**What the exercise asks**
Reproduce the data below in full and exclude every picture.

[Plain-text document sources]
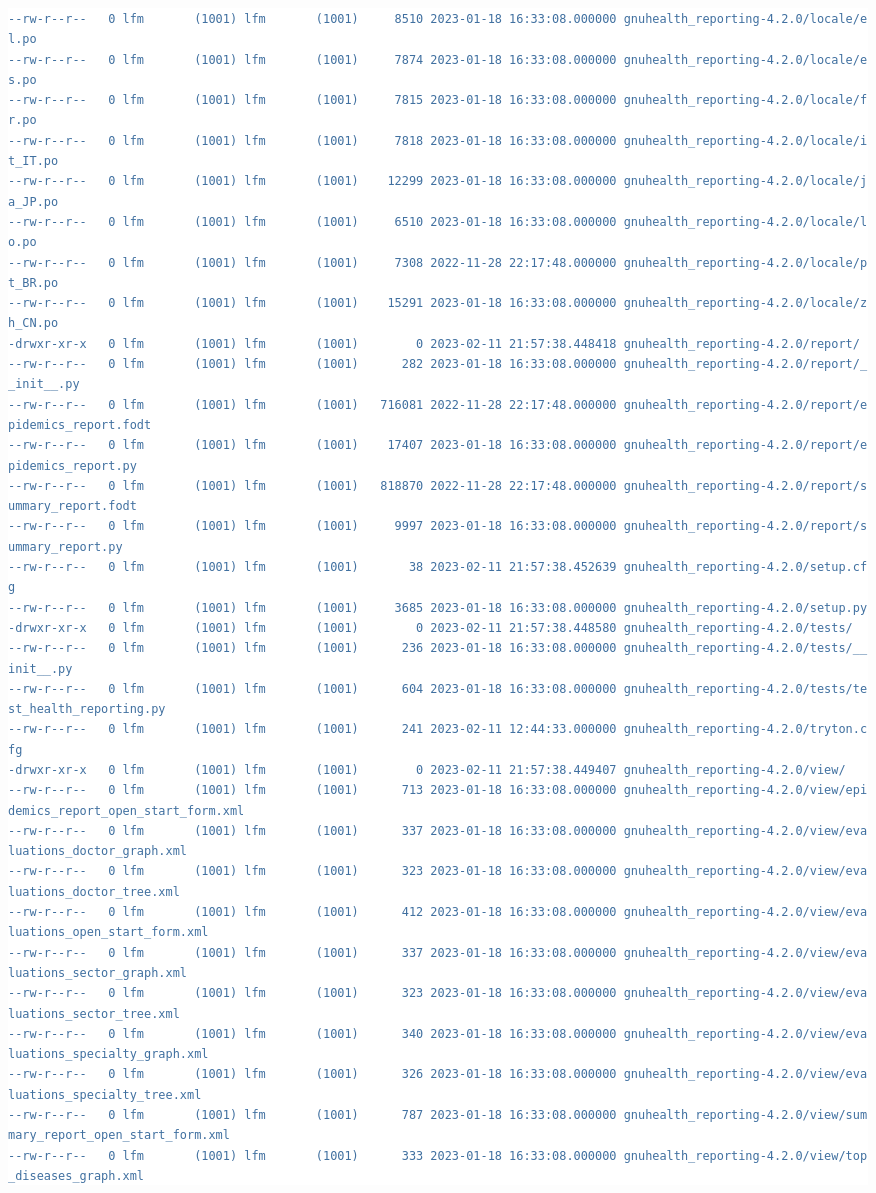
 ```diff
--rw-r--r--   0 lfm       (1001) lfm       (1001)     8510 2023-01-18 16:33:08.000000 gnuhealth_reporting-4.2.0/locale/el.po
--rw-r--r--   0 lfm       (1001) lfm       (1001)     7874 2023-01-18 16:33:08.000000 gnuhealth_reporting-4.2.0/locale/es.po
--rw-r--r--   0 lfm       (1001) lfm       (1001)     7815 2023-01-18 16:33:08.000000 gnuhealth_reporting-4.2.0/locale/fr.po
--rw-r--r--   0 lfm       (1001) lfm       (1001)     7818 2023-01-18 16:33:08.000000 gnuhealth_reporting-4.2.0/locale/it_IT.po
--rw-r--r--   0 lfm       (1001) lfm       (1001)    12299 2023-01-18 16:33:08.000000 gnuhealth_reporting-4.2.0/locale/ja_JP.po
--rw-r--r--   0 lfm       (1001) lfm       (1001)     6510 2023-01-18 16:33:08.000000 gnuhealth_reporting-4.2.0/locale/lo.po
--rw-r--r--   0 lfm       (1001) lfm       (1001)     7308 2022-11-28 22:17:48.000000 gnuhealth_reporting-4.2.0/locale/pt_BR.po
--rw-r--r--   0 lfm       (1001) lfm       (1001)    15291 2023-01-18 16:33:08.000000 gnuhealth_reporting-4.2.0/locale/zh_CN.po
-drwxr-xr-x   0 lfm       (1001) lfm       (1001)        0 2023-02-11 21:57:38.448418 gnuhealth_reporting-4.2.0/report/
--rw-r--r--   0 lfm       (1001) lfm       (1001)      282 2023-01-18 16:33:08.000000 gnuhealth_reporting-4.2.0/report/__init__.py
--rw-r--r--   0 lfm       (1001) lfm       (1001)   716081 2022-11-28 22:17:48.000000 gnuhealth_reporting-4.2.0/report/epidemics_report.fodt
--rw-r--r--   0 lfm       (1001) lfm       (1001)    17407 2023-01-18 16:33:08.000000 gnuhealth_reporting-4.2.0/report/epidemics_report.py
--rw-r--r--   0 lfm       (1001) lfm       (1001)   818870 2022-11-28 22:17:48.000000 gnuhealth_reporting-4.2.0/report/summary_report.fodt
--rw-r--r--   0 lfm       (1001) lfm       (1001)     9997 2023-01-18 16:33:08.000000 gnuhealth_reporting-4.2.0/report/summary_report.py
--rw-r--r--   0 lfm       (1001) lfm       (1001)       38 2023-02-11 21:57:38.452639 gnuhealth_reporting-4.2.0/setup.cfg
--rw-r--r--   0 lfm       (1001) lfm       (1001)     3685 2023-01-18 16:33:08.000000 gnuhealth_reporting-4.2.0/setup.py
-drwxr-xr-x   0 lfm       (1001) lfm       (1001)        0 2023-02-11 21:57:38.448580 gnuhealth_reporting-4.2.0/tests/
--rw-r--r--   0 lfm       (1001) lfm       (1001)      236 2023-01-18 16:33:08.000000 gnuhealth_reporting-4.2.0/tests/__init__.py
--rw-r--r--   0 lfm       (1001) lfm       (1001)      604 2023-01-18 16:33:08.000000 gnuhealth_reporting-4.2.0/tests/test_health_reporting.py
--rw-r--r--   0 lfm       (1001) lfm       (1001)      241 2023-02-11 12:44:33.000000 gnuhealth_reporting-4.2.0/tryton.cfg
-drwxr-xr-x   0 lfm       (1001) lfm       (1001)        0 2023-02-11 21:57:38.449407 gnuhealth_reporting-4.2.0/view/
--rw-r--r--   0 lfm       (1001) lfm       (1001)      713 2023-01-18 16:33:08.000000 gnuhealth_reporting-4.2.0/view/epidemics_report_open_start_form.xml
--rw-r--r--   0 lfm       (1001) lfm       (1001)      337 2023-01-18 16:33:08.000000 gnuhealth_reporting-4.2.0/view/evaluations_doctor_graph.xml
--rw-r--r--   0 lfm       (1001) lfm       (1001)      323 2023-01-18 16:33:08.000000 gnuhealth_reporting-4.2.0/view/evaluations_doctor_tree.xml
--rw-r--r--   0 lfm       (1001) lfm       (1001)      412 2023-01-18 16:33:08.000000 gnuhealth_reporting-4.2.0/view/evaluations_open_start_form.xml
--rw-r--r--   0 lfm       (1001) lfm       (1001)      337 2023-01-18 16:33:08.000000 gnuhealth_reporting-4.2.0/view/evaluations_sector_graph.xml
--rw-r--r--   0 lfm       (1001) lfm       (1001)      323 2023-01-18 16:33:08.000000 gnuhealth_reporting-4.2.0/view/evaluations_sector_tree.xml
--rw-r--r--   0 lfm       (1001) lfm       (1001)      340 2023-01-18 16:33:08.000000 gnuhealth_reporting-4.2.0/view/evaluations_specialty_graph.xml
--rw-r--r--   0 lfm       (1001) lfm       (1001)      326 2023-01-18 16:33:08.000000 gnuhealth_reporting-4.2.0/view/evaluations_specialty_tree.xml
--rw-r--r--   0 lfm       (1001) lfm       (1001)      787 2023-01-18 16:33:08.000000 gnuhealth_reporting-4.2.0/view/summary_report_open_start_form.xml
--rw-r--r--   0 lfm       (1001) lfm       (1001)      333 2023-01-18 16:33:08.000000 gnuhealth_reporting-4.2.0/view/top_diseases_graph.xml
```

**Completed exercise**
 ```diff
--rw-r--r--   0 lfm       (1001) lfm       (1001)     8510 2023-01-18 16:33:08.000000 gnuhealth_reporting-4.2.0/locale/el.po
--rw-r--r--   0 lfm       (1001) lfm       (1001)     7874 2023-01-18 16:33:08.000000 gnuhealth_reporting-4.2.0/locale/es.po
--rw-r--r--   0 lfm       (1001) lfm       (1001)     7815 2023-01-18 16:33:08.000000 gnuhealth_reporting-4.2.0/locale/fr.po
--rw-r--r--   0 lfm       (1001) lfm       (1001)     7818 2023-01-18 16:33:08.000000 gnuhealth_reporting-4.2.0/locale/it_IT.po
--rw-r--r--   0 lfm       (1001) lfm       (1001)    12299 2023-01-18 16:33:08.000000 gnuhealth_reporting-4.2.0/locale/ja_JP.po
--rw-r--r--   0 lfm       (1001) lfm       (1001)     6510 2023-01-18 16:33:08.000000 gnuhealth_reporting-4.2.0/locale/lo.po
--rw-r--r--   0 lfm       (1001) lfm       (1001)     7308 2022-11-28 22:17:48.000000 gnuhealth_reporting-4.2.0/locale/pt_BR.po
--rw-r--r--   0 lfm       (1001) lfm       (1001)    15291 2023-01-18 16:33:08.000000 gnuhealth_reporting-4.2.0/locale/zh_CN.po
-drwxr-xr-x   0 lfm       (1001) lfm       (1001)        0 2023-02-11 21:57:38.448418 gnuhealth_reporting-4.2.0/report/
--rw-r--r--   0 lfm       (1001) lfm       (1001)      282 2023-01-18 16:33:08.000000 gnuhealth_reporting-4.2.0/report/__init__.py
--rw-r--r--   0 lfm       (1001) lfm       (1001)   716081 2022-11-28 22:17:48.000000 gnuhealth_reporting-4.2.0/report/epidemics_report.fodt
--rw-r--r--   0 lfm       (1001) lfm       (1001)    17407 2023-01-18 16:33:08.000000 gnuhealth_reporting-4.2.0/report/epidemics_report.py
--rw-r--r--   0 lfm       (1001) lfm       (1001)   818870 2022-11-28 22:17:48.000000 gnuhealth_reporting-4.2.0/report/summary_report.fodt
--rw-r--r--   0 lfm       (1001) lfm       (1001)     9997 2023-01-18 16:33:08.000000 gnuhealth_reporting-4.2.0/report/summary_report.py
--rw-r--r--   0 lfm       (1001) lfm       (1001)       38 2023-02-11 21:57:38.452639 gnuhealth_reporting-4.2.0/setup.cfg
--rw-r--r--   0 lfm       (1001) lfm       (1001)     3685 2023-01-18 16:33:08.000000 gnuhealth_reporting-4.2.0/setup.py
-drwxr-xr-x   0 lfm       (1001) lfm       (1001)        0 2023-02-11 21:57:38.448580 gnuhealth_reporting-4.2.0/tests/
--rw-r--r--   0 lfm       (1001) lfm       (1001)      236 2023-01-18 16:33:08.000000 gnuhealth_reporting-4.2.0/tests/__init__.py
--rw-r--r--   0 lfm       (1001) lfm       (1001)      604 2023-01-18 16:33:08.000000 gnuhealth_reporting-4.2.0/tests/test_health_reporting.py
--rw-r--r--   0 lfm       (1001) lfm       (1001)      241 2023-02-11 12:44:33.000000 gnuhealth_reporting-4.2.0/tryton.cfg
-drwxr-xr-x   0 lfm       (1001) lfm       (1001)        0 2023-02-11 21:57:38.449407 gnuhealth_reporting-4.2.0/view/
--rw-r--r--   0 lfm       (1001) lfm       (1001)      713 2023-01-18 16:33:08.000000 gnuhealth_reporting-4.2.0/view/epidemics_report_open_start_form.xml
--rw-r--r--   0 lfm       (1001) lfm       (1001)      337 2023-01-18 16:33:08.000000 gnuhealth_reporting-4.2.0/view/evaluations_doctor_graph.xml
--rw-r--r--   0 lfm       (1001) lfm       (1001)      323 2023-01-18 16:33:08.000000 gnuhealth_reporting-4.2.0/view/evaluations_doctor_tree.xml
--rw-r--r--   0 lfm       (1001) lfm       (1001)      412 2023-01-18 16:33:08.000000 gnuhealth_reporting-4.2.0/view/evaluations_open_start_form.xml
--rw-r--r--   0 lfm       (1001) lfm       (1001)      337 2023-01-18 16:33:08.000000 gnuhealth_reporting-4.2.0/view/evaluations_sector_graph.xml
--rw-r--r--   0 lfm       (1001) lfm       (1001)      323 2023-01-18 16:33:08.000000 gnuhealth_reporting-4.2.0/view/evaluations_sector_tree.xml
--rw-r--r--   0 lfm       (1001) lfm       (1001)      340 2023-01-18 16:33:08.000000 gnuhealth_reporting-4.2.0/view/evaluations_specialty_graph.xml
--rw-r--r--   0 lfm       (1001) lfm       (1001)      326 2023-01-18 16:33:08.000000 gnuhealth_reporting-4.2.0/view/evaluations_specialty_tree.xml
--rw-r--r--   0 lfm       (1001) lfm       (1001)      787 2023-01-18 16:33:08.000000 gnuhealth_reporting-4.2.0/view/summary_report_open_start_form.xml
--rw-r--r--   0 lfm       (1001) lfm       (1001)      333 2023-01-18 16:33:08.000000 gnuhealth_reporting-4.2.0/view/top_diseases_graph.xml
```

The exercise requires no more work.